Chairman Spencer Bachus, the Alabama Republican who co-sponsored the bill to delay the rules until Sept. 30 of next year, said the legislation was “needed to restore order to the Dodd-Frank Act derivatives rulemaking process.”
Lawmakers approved the measure in a 30-24 party-line vote, with all 24 Democrats present voting against the proposal. The House floor would be the next stop for the bill, which is unlikely to progress beyond that because Democrats control the Senate and White House.
The Commodity Futures Trading Commission and Securities and Exchange Commission are writing regulations, mandated by Dodd-Frank, for the $601 trillion swaps market after largely unregulated transactions helped fuel the 2008 credit crisis.
House Republicans, who took power in January, have pushed changes on several fronts to the Dodd-Frank law enacted last year. The lawmakers, who almost unanimously opposed it, have said the law represents regulatory overreach.
Bachus and his colleagues have moved several bills through the committee designed to roll back or reshape provisions, including the power of the new Consumer Financial Protection Bureau.
The House Agriculture Committee approved a delay for the derivatives rules earlier this month. Under the version approved today, most new derivatives rules would not take effect until September 30, 2012.
Lawmakers on both sides agreed that regulators will need more time to finalize the rules, most of which are due by July 21. The disagreement, Democrats said, is language in the bill halting even finalized regulations from implementation.
“This is an effort to postpone substantive regulation over the swaps market,” Representative Barney Frank of Massachusetts, the top Democrat on the committee, said today. The measure would “prohibit” regulators from implementing the bulk of the rules before the new deadline, Frank said.
Lawmakers approved, by voice vote, an amendment that would reduce the delay to the end of September from Dec. 31, 2012, as well as the requirement that the SEC complete its clearing rules within the original timeline. Lawmakers also approved an amendment that would maintain the deadline for any CFTC and SEC rules that would “address speculative trading.” Representative Stephen Lynch, a Massachusetts Democrat, offered the amendment, which was adopted by voice vote.

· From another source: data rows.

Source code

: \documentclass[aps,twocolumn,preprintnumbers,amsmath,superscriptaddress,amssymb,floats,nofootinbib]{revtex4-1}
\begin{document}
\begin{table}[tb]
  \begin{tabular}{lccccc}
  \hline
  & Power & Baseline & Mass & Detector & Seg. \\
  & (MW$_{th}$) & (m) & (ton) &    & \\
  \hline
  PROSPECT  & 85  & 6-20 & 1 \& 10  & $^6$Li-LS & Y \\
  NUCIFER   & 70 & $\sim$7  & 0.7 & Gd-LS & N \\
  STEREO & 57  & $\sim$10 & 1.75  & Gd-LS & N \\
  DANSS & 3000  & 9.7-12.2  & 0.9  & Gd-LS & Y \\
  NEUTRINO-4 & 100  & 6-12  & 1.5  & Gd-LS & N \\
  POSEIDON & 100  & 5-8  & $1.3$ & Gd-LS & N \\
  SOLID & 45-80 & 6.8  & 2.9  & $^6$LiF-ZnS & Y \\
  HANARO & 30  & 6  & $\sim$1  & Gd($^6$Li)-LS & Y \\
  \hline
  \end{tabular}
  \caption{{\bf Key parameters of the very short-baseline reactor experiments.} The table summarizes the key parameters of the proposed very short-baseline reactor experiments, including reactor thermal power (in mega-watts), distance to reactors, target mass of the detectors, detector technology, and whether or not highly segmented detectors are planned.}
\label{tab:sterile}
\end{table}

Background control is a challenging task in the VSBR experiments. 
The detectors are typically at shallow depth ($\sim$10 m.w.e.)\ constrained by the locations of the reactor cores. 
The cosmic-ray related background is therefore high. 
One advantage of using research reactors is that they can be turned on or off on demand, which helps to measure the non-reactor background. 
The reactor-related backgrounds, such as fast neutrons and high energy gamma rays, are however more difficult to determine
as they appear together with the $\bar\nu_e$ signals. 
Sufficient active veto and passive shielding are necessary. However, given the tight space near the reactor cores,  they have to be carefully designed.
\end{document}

“This bill shouldn’t be partisan,” said Representative Frank Lucas of Oklahoma, a Republican who also serves as the chairman of the Agriculture Committee, which approved the bill earlier this month. “It doesn’t repeal anything or make substantive changes.”

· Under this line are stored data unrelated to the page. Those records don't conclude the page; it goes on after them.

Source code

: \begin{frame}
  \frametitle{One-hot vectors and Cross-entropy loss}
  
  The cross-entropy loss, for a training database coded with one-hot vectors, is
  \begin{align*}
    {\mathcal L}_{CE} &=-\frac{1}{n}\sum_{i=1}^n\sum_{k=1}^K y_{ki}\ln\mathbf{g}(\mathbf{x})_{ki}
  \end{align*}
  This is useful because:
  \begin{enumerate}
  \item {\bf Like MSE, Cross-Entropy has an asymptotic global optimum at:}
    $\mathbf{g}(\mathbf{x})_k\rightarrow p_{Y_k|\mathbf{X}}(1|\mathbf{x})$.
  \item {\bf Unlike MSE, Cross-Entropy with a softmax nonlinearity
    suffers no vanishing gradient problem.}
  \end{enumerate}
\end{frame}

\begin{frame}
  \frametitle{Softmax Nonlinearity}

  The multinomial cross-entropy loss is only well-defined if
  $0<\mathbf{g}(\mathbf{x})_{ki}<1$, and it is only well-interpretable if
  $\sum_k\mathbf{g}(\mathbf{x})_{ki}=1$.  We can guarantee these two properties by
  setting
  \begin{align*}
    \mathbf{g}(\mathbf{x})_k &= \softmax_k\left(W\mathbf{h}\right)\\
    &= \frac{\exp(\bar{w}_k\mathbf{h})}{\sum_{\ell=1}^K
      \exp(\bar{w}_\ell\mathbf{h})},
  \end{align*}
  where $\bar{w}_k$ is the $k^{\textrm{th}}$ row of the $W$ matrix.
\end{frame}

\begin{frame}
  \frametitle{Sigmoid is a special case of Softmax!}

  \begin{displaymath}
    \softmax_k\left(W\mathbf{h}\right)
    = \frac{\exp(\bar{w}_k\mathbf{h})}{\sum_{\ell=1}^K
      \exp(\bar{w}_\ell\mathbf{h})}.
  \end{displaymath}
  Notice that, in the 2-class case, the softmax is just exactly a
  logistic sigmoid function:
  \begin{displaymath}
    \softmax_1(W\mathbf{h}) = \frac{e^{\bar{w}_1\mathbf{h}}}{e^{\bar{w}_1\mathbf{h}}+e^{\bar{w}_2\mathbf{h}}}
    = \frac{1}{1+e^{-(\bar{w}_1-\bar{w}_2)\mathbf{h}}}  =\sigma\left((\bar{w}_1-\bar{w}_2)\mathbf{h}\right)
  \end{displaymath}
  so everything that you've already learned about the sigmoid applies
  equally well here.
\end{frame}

On the same day lawmakers voted to give the CFTC more time to complete the rules, members of the House Appropriations agriculture subcommittee voted to cut the agency’s funding by 15 percent. The subcommittee, by voice vote, approved a $30 million reduction in the CFTC’s annual budget -- to $172 million from its current level of $202 million.
The budget cut is likely to be opposed by Democrats who control the Senate and who have blocked previous efforts to restrict funding for agencies implementing Dodd-Frank rules.